Task brief => Pictures stay out. All the rest of the records must be repeated exactly.

BEGIN

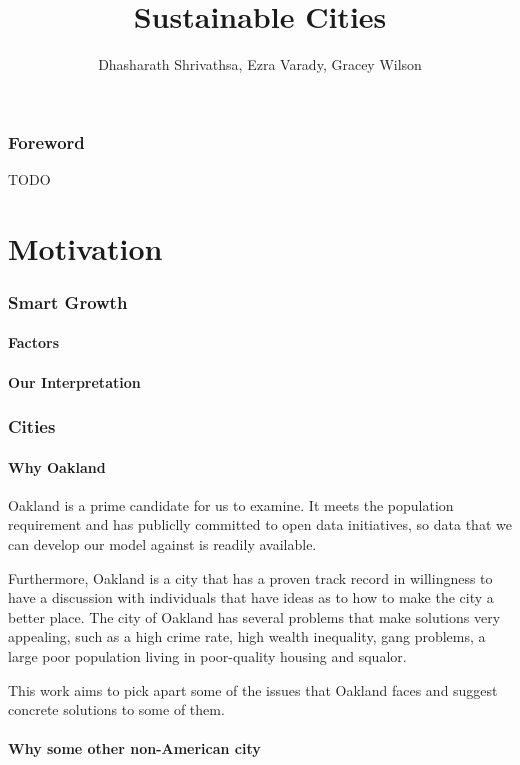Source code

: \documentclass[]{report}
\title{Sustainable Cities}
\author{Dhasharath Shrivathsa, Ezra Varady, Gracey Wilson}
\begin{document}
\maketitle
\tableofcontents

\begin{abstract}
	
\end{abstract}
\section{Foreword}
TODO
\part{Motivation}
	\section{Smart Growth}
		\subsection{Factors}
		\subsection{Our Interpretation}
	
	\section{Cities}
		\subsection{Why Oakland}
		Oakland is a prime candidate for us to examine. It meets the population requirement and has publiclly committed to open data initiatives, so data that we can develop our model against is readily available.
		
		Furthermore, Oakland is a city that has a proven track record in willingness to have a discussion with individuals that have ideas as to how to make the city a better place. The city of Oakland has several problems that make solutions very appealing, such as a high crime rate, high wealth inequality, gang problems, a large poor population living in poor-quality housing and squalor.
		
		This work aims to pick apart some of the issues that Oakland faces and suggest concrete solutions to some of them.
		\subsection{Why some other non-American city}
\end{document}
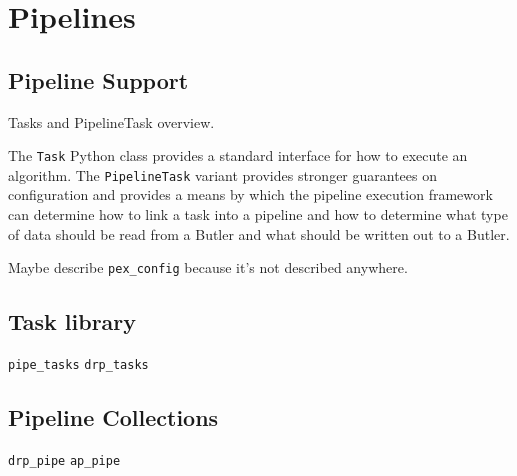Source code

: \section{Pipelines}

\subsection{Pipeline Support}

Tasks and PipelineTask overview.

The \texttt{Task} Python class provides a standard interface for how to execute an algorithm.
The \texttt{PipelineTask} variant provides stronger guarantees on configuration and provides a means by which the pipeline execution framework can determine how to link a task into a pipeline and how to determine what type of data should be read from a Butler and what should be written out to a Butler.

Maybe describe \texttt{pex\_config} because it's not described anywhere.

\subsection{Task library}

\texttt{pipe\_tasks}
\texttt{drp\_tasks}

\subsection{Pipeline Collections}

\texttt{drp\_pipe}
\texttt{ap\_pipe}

END

Result of the task =>
Source code

: \documentclass[]{report}
\title{Sustainable Cities}
\author{Dhasharath Shrivathsa, Ezra Varady, Gracey Wilson}
\begin{document}
\maketitle
\tableofcontents

\begin{abstract}
	
\end{abstract}
\section{Foreword}
TODO
\part{Motivation}
	\section{Smart Growth}
		\subsection{Factors}
		\subsection{Our Interpretation}
	
	\section{Cities}
		\subsection{Why Oakland}
		Oakland is a prime candidate for us to examine. It meets the population requirement and has publiclly committed to open data initiatives, so data that we can develop our model against is readily available.
		
		Furthermore, Oakland is a city that has a proven track record in willingness to have a discussion with individuals that have ideas as to how to make the city a better place. The city of Oakland has several problems that make solutions very appealing, such as a high crime rate, high wealth inequality, gang problems, a large poor population living in poor-quality housing and squalor.
		
		This work aims to pick apart some of the issues that Oakland faces and suggest concrete solutions to some of them.
		\subsection{Why some other non-American city}
\end{document}
Source code

: \section{Pipelines}

\subsection{Pipeline Support}

Tasks and PipelineTask overview.

The \texttt{Task} Python class provides a standard interface for how to execute an algorithm.
The \texttt{PipelineTask} variant provides stronger guarantees on configuration and provides a means by which the pipeline execution framework can determine how to link a task into a pipeline and how to determine what type of data should be read from a Butler and what should be written out to a Butler.

Maybe describe \texttt{pex\_config} because it's not described anywhere.

\subsection{Task library}

\texttt{pipe\_tasks}
\texttt{drp\_tasks}

\subsection{Pipeline Collections}

\texttt{drp\_pipe}
\texttt{ap\_pipe}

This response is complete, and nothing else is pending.